Python and Machine Learning

For many, Python isn’t a language of the past, but one of the present and future. Although Python was created in the 80s, it’s very prominent in web development and industries that depend on flexible, and simple programming languages.

Python fits that bill better than many other languages. In fact, Python is such a simple language to learn and use that it’s often one of the first languages those new to programming work with. What makes Python so easy to use? First off, it’s an interpreted language, which means you don’t have to compile code in order to execute it: you simply write and run your code.

Python also adheres to a philosophy that makes it possible to write very few lines of code to complete a task. And with so many available modules, classes, exceptions, data types, and libraries, there’s very little this language can’t do.

Although Python’s specialty is web and web applications, it has a number of other tricks up its sleeve. One such trick is Machine Learning. For those that don’t know, Machine Learning is a subset of Artificial Intelligence where computer algorithms automatically improve through experience. In other words, making a computer perform some task without actually programming for said task.
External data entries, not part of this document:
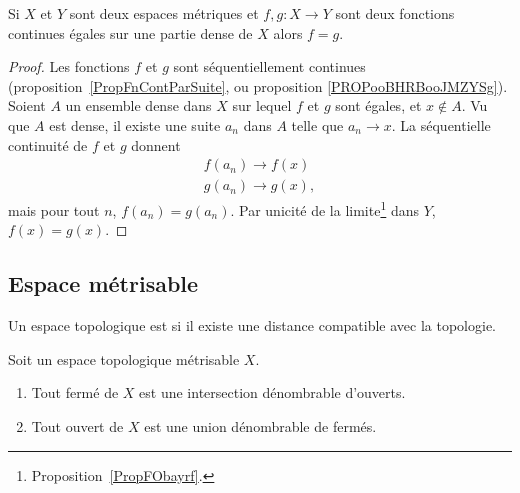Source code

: \begin{proposition} \label{PropCJGIooZNpnGF}
	Si \( X\) et \( Y\) sont deux espaces métriques et \( f,g\colon X\to Y\) sont deux fonctions continues égales sur une partie dense de \( X\) alors \( f=g\).
\end{proposition}

\begin{proof}
	Les fonctions \( f\) et \( g\) sont séquentiellement continues (proposition~\ref{PropFnContParSuite}, ou proposition \ref{PROPooBHRBooJMZYSg}). Soient \( A\) un ensemble dense dans \( X\) sur lequel \( f\) et \( g\) sont égales, et \( x\notin A\). Vu que \( A\) est dense, il existe une suite \( a_n\) dans \( A\) telle que \( a_n\to x\). La séquentielle continuité de \( f\) et \( g\) donnent
	\begin{subequations}
		\begin{align}
			f(a_n)\to f(x) \\
			g(a_n)\to g(x),
		\end{align}
	\end{subequations}
	mais pour tout \( n\), \( f(a_n)=g(a_n)\). Par unicité de la limite\footnote{Proposition~\ref{PropFObayrf}.} dans \( Y\), \( f(x)=g(x)\).
\end{proof}

\subsection{Espace métrisable}

\begin{definition}		\label{DEFooGLTUooJjaSmI}
	Un espace topologique est  si il existe une distance compatible avec la topologie.
\end{definition}

\begin{proposition}      \label{PROPooXWBTooCvGLOj}
	Soit un espace topologique métrisable \( X\).
	\begin{enumerate}
		\item   \label{ITEMooOXVRooBsKwuq}
		      Tout fermé de \( X\) est une intersection dénombrable d'ouverts.
		\item
		      Tout ouvert de \( X\) est une union dénombrable de fermés.
	\end{enumerate}
\end{proposition}

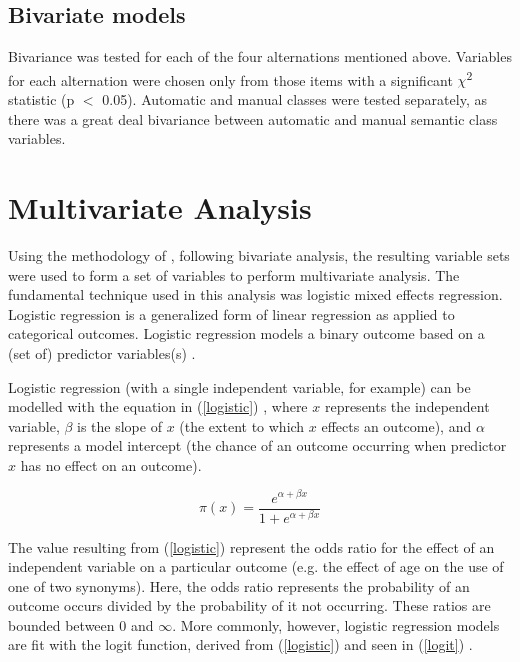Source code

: \subsection{Bivariate models}

 Bivariance was tested for each of the four alternations mentioned above. Variables for each alternation were chosen only from those items with a significant $\chi$\textsuperscript{2} statistic (p $<$ 0.05). Automatic and manual classes were tested separately, as there was a great deal bivariance between automatic and manual semantic class variables. 

\section{Multivariate Analysis}

Using the methodology of \citet{arppe2008univariate}, following bivariate analysis, the resulting variable sets were used to form a set of variables to perform multivariate analysis. The fundamental technique used in this analysis was logistic mixed effects regression. Logistic regression is a generalized form of linear regression as applied to categorical outcomes. Logistic regression models a binary outcome based on a (set of) predictor variables(s)  \citep[163]{agresti2013categorical}. 

Logistic regression (with a single independent variable, for example) can be modelled with the equation in (\ref{logistic}) \citep[163]{agresti2013categorical}, where $x$ represents the independent variable, $\beta$ is the slope of $x$ (the extent to which $x$ effects an outcome), and $\alpha$ represents a model intercept (the chance of an outcome occurring when predictor $x$ has no effect on an outcome).

\begin{equation}
\pi(x) = \frac{e^{\alpha + \beta x}}{1+e^{\alpha + \beta x}}
\label{logistic}
\end{equation}


The value resulting from (\ref{logistic}) represent the odds ratio for the effect of an independent variable on a particular outcome (e.g. the effect of age on the use of one of two synonyms). Here, the odds ratio represents the probability of an outcome occurs divided by the probability of it not occurring. These ratios are bounded between 0 and $\infty$. More commonly, however, logistic regression models are fit with the logit function, derived from (\ref{logistic}) and seen in (\ref{logit}) \citep[163]{agresti2013categorical}. 

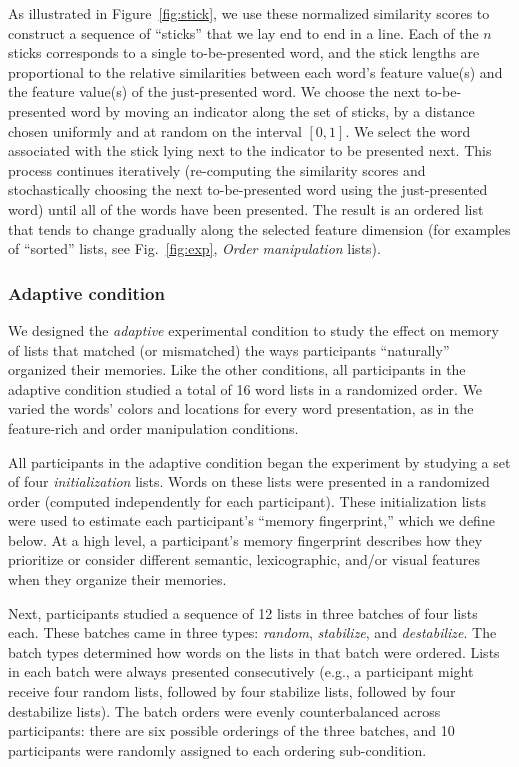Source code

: \documentclass[11pt]{article}
\begin{document}
As illustrated in Figure~\ref{fig:stick}, we use these normalized similarity
scores to construct a sequence of ``sticks'' that we lay end to end in a line.
Each of the $n$ sticks corresponds to a single to-be-presented word, and the
stick lengths are proportional to the relative similarities between each word's
feature value(s) and the feature value(s) of the just-presented word. We choose
the next to-be-presented word by moving an indicator along the set of sticks,
by a distance chosen uniformly and at random on the interval $\left[0,
1\right]$. We select the word associated with the stick lying next to the
indicator to be presented next. This process continues iteratively
(re-computing the similarity scores and stochastically choosing the next
to-be-presented word using the just-presented word) until all of the words have
been presented. The result is an ordered list that tends to change gradually
along the selected feature dimension (for examples of ``sorted'' lists, see
Fig.~\ref{fig:exp}, \textit{Order manipulation} lists).

\subsubsection*{Adaptive condition}

We designed the \textit{adaptive} experimental condition to study the effect on
memory of lists that matched (or mismatched) the ways participants
``naturally'' organized their memories. Like the other conditions, all
participants in the adaptive condition studied a total of 16 word lists in a
randomized order. We varied the words' colors and locations for every word
presentation, as in the feature-rich and order manipulation conditions.

All participants in the adaptive condition began the experiment by studying a
set of four \textit{initialization} lists. Words on these lists
were presented in a randomized order (computed independently for each
participant). These initialization lists were used to estimate each
participant's ``memory fingerprint,'' which we define below. At a high level, a
participant's memory fingerprint describes how they prioritize or consider
different semantic, lexicographic, and/or visual features when they organize
their memories.

Next, participants studied a sequence of 12 lists in three batches of four
lists each. These batches came in three types: \textit{random},
\textit{stabilize}, and \textit{destabilize}. The batch types determined how
words on the lists in that batch were ordered. Lists in each batch were always
presented consecutively (e.g., a participant might receive four random lists,
followed by four stabilize lists, followed by four destabilize lists). The
batch orders were evenly counterbalanced across participants: there are six
possible orderings of the three batches, and 10 participants were randomly
assigned to each ordering sub-condition.
\end{document}
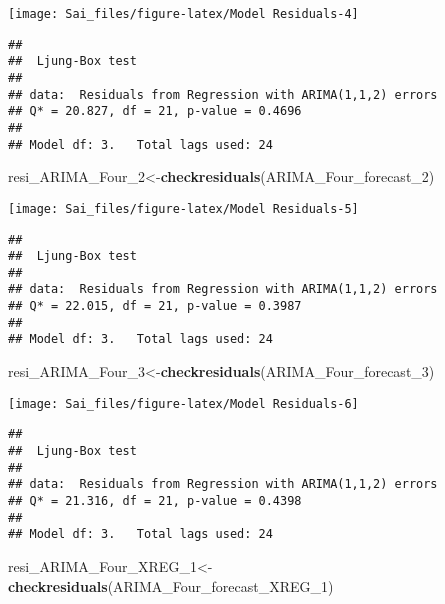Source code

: \documentclass[
]{article}
\newenvironment{Shaded}{\begin{snugshade}}{\end{snugshade}}
\newcommand{\FunctionTok}[1]{\textcolor[rgb]{0.13,0.29,0.53}{\textbf{#1}}}
\newcommand{\NormalTok}[1]{#1}
\newcommand{\OtherTok}[1]{\textcolor[rgb]{0.56,0.35,0.01}{#1}}
\begin{document}
\begin{center}\texttt{[image: Sai\_files/figure-latex/Model Residuals-4]} \end{center}

\begin{verbatim}
## 
##  Ljung-Box test
## 
## data:  Residuals from Regression with ARIMA(1,1,2) errors
## Q* = 20.827, df = 21, p-value = 0.4696
## 
## Model df: 3.   Total lags used: 24
\end{verbatim}

\begin{Shaded}
\begin{Highlighting}[]
\NormalTok{resi\_ARIMA\_Four\_2}\OtherTok{\textless{}{-}}\FunctionTok{checkresiduals}\NormalTok{(ARIMA\_Four\_forecast\_2)}
\end{Highlighting}
\end{Shaded}

\begin{center}\texttt{[image: Sai\_files/figure-latex/Model Residuals-5]} \end{center}

\begin{verbatim}
## 
##  Ljung-Box test
## 
## data:  Residuals from Regression with ARIMA(1,1,2) errors
## Q* = 22.015, df = 21, p-value = 0.3987
## 
## Model df: 3.   Total lags used: 24
\end{verbatim}

\begin{Shaded}
\begin{Highlighting}[]
\NormalTok{resi\_ARIMA\_Four\_3}\OtherTok{\textless{}{-}}\FunctionTok{checkresiduals}\NormalTok{(ARIMA\_Four\_forecast\_3)}
\end{Highlighting}
\end{Shaded}

\begin{center}\texttt{[image: Sai\_files/figure-latex/Model Residuals-6]} \end{center}

\begin{verbatim}
## 
##  Ljung-Box test
## 
## data:  Residuals from Regression with ARIMA(1,1,2) errors
## Q* = 21.316, df = 21, p-value = 0.4398
## 
## Model df: 3.   Total lags used: 24
\end{verbatim}

\begin{Shaded}
\begin{Highlighting}[]
\NormalTok{resi\_ARIMA\_Four\_XREG\_1}\OtherTok{\textless{}{-}}\FunctionTok{checkresiduals}\NormalTok{(ARIMA\_Four\_forecast\_XREG\_1)}
\end{Highlighting}
\end{Shaded}
\end{document}

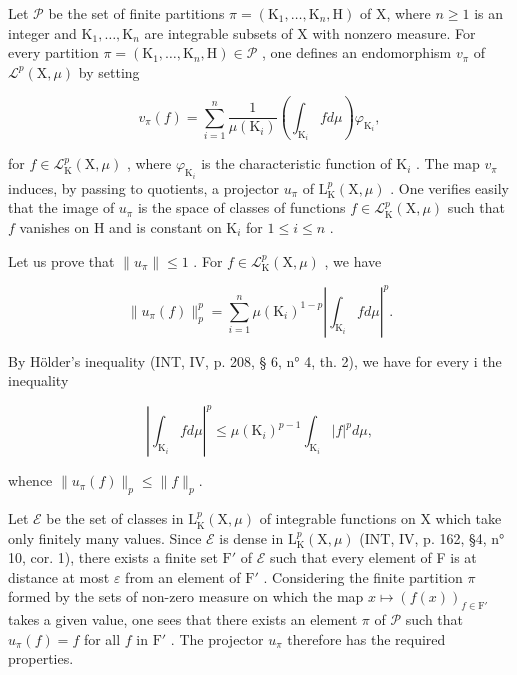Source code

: Let \(\mathcal{P}\) be the set of finite partitions \(\pi = (\mathrm{K}_1, \ldots, \mathrm{K}_n, \mathrm{H})\) of X, where \(n \geqslant 1\) is an integer and \(\mathrm{K}_1, \ldots, \mathrm{K}_n\) are integrable subsets of X with nonzero measure. For every partition \(\pi = (\mathrm{K}_1, \ldots, \mathrm{K}_n, \mathrm{H}) \in \mathcal{P}\) , one defines an endomorphism \(v_\pi\) of \(\mathcal{L}^p(\mathrm{X}, \mu)\) by setting

\[
v _ {\pi} (f) = \sum_ {i = 1} ^ {n} \frac {1}{\mu (\mathrm{K} _ {i})} \left(\int_ {\mathrm{K} _ {i}} f d \mu\right) \varphi_ {\mathrm{K} _ {i}},
\]

for \(f \in \mathcal{L}_{\mathrm{K}}^{p}(\mathrm{X}, \mu)\) , where \(\varphi_{\mathrm{K}_i}\) is the characteristic function of \(\mathrm{K}_i\) . The map \(v_\pi\) induces, by passing to quotients, a projector \(u_\pi\) of \(\mathrm{L}_{\mathrm{K}}^{p}(\mathrm{X}, \mu)\) . One verifies easily that the image of \(u_\pi\) is the space of classes of functions \(f \in \mathcal{L}_{\mathrm{K}}^{p}(\mathrm{X}, \mu)\) such that \(f\) vanishes on H and is constant on \(\mathrm{K}_i\) for \(1 \leqslant i \leqslant n\) .

Let us prove that \(\| u_{\pi}\| \leqslant 1\) . For \(f\in \mathcal{L}_{\mathrm{K}}^{p}(\mathrm{X},\mu)\) , we have

\[
\| u _ {\pi} (f) \| _ {p} ^ {p} = \sum_ {i = 1} ^ {n} \mu (\mathrm{K} _ {i}) ^ {1 - p} \left| \int_ {\mathrm{K} _ {i}} f d \mu \right| ^ {p}.
\]

By Hölder's inequality (INT, IV, p. 208, § 6, n° 4, th. 2), we have for every i the inequality

\[
\left| \int_ {\mathrm{K} _ {i}} f d \mu \right| ^ {p} \leqslant \mu (\mathrm{K} _ {i}) ^ {p - 1} \int_ {\mathrm{K} _ {i}} | f | ^ {p} d \mu ,
\]

whence \(\| u_{\pi}(f)\| _p\leqslant \| f\| _p.\)

Let \(\mathcal{E}\) be the set of classes in \(\mathrm{L}_{\mathrm{K}}^{p}(\mathrm{X},\mu)\) of integrable functions on X which take only finitely many values. Since \(\mathcal{E}\) is dense in \(\mathrm{L}_{\mathrm{K}}^{p}(\mathrm{X},\mu)\) (INT, IV, p. 162, §4, n° 10, cor. 1), there exists a finite set \(\mathrm{F}'\) of \(\mathcal{E}\) such that every element of F is at distance at most \(\varepsilon\) from an element of \(\mathrm{F}'\) . Considering the finite partition \(\pi\) formed by the sets of non-zero measure on which the map \(x\mapsto (f(x))_{f\in \mathrm{F}'}\) takes a given value, one sees that there exists an element \(\pi\) of \(\mathcal{P}\) such that \(u_{\pi}(f) = f\) for all \(f\) in \(\mathrm{F}'\) . The projector \(u_{\pi}\) therefore has the required properties.

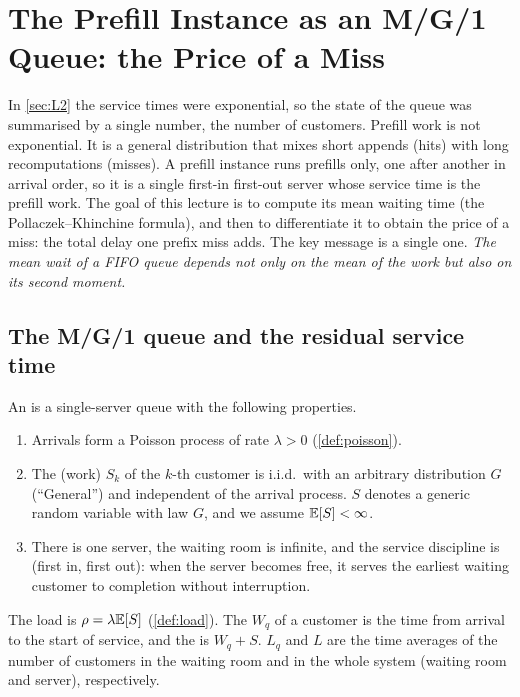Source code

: \chapter{The Prefill Instance as an M/G/1 Queue: the Price of a Miss}\label{sec:L3}

In \cref{sec:L2} the service times were exponential, so the state of the queue
was summarised by a single number, the number of customers. Prefill work is not
exponential. It is a general distribution that mixes short appends (hits) with
long recomputations (misses). A prefill instance runs prefills only, one after
another in arrival order, so it is a single first-in first-out server whose
service time is the prefill work. The goal of this lecture is to compute its mean
waiting time (the Pollaczek--Khinchine formula), and then to differentiate it to
obtain the price of a miss: the total delay one prefix miss adds. The key message
is a single one.
\emph{The mean wait of a FIFO queue depends not only on the mean of the work but
also on its second moment.}

\section{The M/G/1 queue and the residual service time}

\begin{definition}\label{L3:def:mg1}
An  is a single-server queue with the following properties.
\begin{enumerate}[label=(\alph*)]
\item Arrivals form a Poisson process of rate $\lambda>0$ (\cref{def:poisson}).
\item The  (work) $S_k$ of the $k$-th customer is i.i.d.\ with
  an arbitrary distribution $G$ (``General'') and independent of the arrival
  process. $S$ denotes a generic random variable with law $G$, and we assume
  $\E[S]<\infty$.
\item There is one server, the waiting room is infinite, and the service
  discipline is  (first in, first out): when the server becomes free,
  it serves the earliest waiting customer to completion without interruption.
\end{enumerate}
The load is $\rho=\lambda\E[S]$ (\cref{def:load}). The  $W_q$ of a customer is the time from arrival to the start of service, and
the  is $W_q+S$. $L_q$ and $L$ are the time averages of the
number of customers in the waiting room and in the whole system (waiting room
and server), respectively.
\end{definition}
And considering Machine Learning has become widespread, with companies like Google, Amazon, LinkedIn, and Facebook depending on it, ML is making it possible for exponential leaps in modern technological advances.

Let’s take a look at why you should consider Python for your machine learning needs.

Is Python good for machine learning?

In a word, yes. In fact, Python is thought of as the preferred language for Machine Learning. Although Python might be considered “slower” than some languages, it’s capability with data handling capacity is one of the best.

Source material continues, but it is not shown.